Four years on from those gut-wrenching days of September and October 2008, British regulator the FSA is seeking to pin all the blame on the bank’s former head of corporate lending, Peter Cummings.
Studiously ignoring the roles of “establishment” figures like Sir James Crosby and Lord Stevenson in the demise of disastrous Edinburgh-based bank HBOS, the Financial Services Authority is seeking to heap all the ordure on the less establishment Peter Cummings.
Now I am not suggesting that Cummings is in any way innocent — he most certainly is not — but this is a travesty of regulation. The wholly conflicted regulator has addressed the problem with a pre-ordained mindset — one of “wagon circling” and “let’s exonerate our friends and those who still wield political influence”.
It only interviewed Crosby’s successor Andy Hornby for four hours and only interviewed the HBOS chairman Lord Stevenson for two hours. It failed to interview any of the finance directors responsible for the carnage at HBOS (respectively Mike Ellis, Paul Tucker, Phil Hodkinson and … Mike Ellis), nor did it interview the head of the risk panel in the corporate division Sir Ron Garrick, nor the finance director of the corporate division Alistair Webster. It’s approach to covering up crimes and misdemeanours in Britain’s failed banks really has to stop. It is outrageous, nauseating, morally repugnant and makes proper reform impossible.
It is inconceivable that [Cummings] caused the collapse of the bank on his own. The FSA’s own investigation showed that his own profit targets were constantly being pushed upwards by the bank’s top management in their quest for relentless growth. Yet none of his superiors is even named by the FSA, let alone criticised or fined … It wasn’t only corporate loans that brought down HBOS. Billions were lost in mortgages which could not be repaid, in American securities which turned out to be worthless, in Irish property deals, and in compensation … paid to people mis-sold Payment Protection Insurance.
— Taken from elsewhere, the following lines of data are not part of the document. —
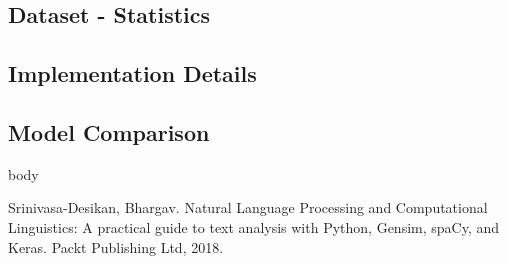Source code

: \documentclass{article}
\begin{document}
\subsection{Dataset - Statistics}
\subsection{Implementation Details}
\subsection{Model Comparison}



body

\begin{thebibliography}{10}

 Srinivasa-Desikan, Bhargav. Natural Language Processing and Computational Linguistics: A practical guide to text analysis with Python, Gensim, spaCy, and Keras. Packt Publishing Ltd, 2018.

\end{thebibliography}
\end{document}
Cummings was not responsible for any of them, yet the people who were have not been held to account.
The Canary Wharf-based regulator attempted something similar with its December 2011 report into the failure of the much bigger Royal Bank of Scotland (see my Huffington Post article).
I believe the time has come to tell the body’s chairman Lord Turner (pictured above) that we’re no longer prepared to tolerate its “three monkeys” approach to regulating the banking sector or its kneejerk attempts to sweep the crimes and misdemeanours of banks and bankers that it failed to regulate during its “captured” years under the carpet.
As the so-called HBOS whistleblower Paul Moore and others have made clear, we are never going to get to the bottom of the UK banking failures if the FSA — a 100% conflicted regulator given its complicity in every UK banking failure, and given the fact that the former HBOS chief executive Crosby was on its board from January 2004 until February 2009 — has anything to do with it.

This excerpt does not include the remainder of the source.